During the quarter, we reduced our exposure to consumer stocks and names that are generally more sensitive to China’s weakening economy. Instead, we allocated the weight to AI-related names, such as Baidu, iFlytek, and Envicool. Among EVs, we took some profit from BYD and shifted more weight to battery plays like CATL.

Headwind From Multiple Fronts

After a short-lived re-opening boost in 1Q23, China’s economy moderated in the second quarter. Despite a low base, 2Q23 GDP growth was below expectation at 6.3% year-on-year (YoY), while sequential growth slowed to 0.8% from 2.2% in 1Q23. The slowing property market and tight fiscal conditions at the local government level are the main drags, apart from the relatively weak external demand and heightened geopolitical risks.

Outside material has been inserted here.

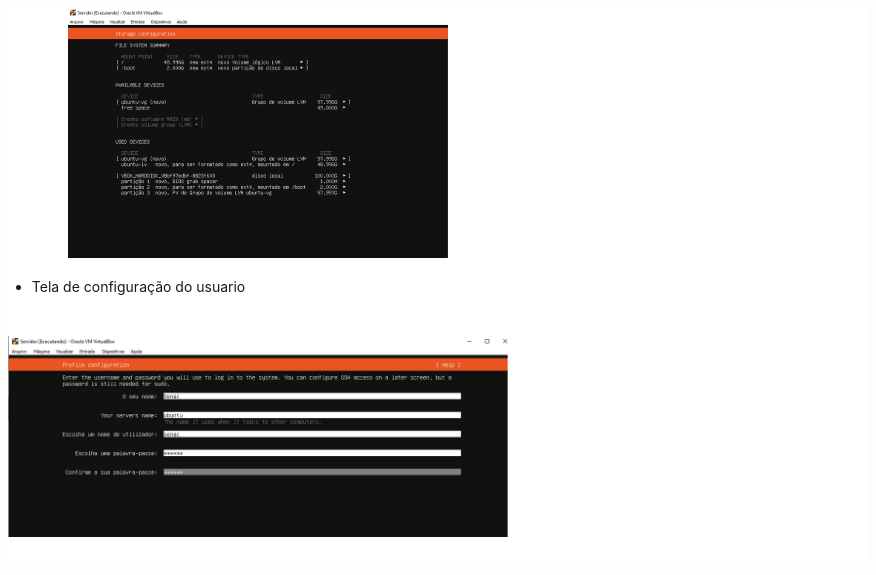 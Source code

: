 <img src=15_layoutdisco.png width=500 height=250>

- Tela de configuração do usuario
<img src=16_usuario.png width=500 height=250>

What the market was disappointed with is that despite the weakening economic data, policymakers this time have been surprisingly constrained and reluctant to roll out large-scale stimulus policy. It seems that this government is very committed to transitioning away from the land-fiscal growth model and is willing to tolerate more pain from slower growth.

As a result, we see most policies coming from policy-supportive sectors (e.g. NEVs) and regulation fine-tuning (e.g. internet platforms). The Global X China Innovator Active ETF has been positioned for these themes and has been underweighting property and local government debt-exposed financial and property sectors. However, under a weakening macro environment, those policies have become less effective, while supply-side supportive policies partly contributed to oversupply issues, especially when demand slows down.

Geopolitical tension has been another drag, especially for tech and emerging sectors (EV battery, solar, semiconductors, etc.). However, we think sentiment has already been priced in (e.g. valuation of LG Energy Solution 62x vs. CATL 18x). While de-risking is not de-coupling, localizing supply chains can still provide growth opportunities for Chinese leaders in overseas markets if they can deliver better products with competitive costs.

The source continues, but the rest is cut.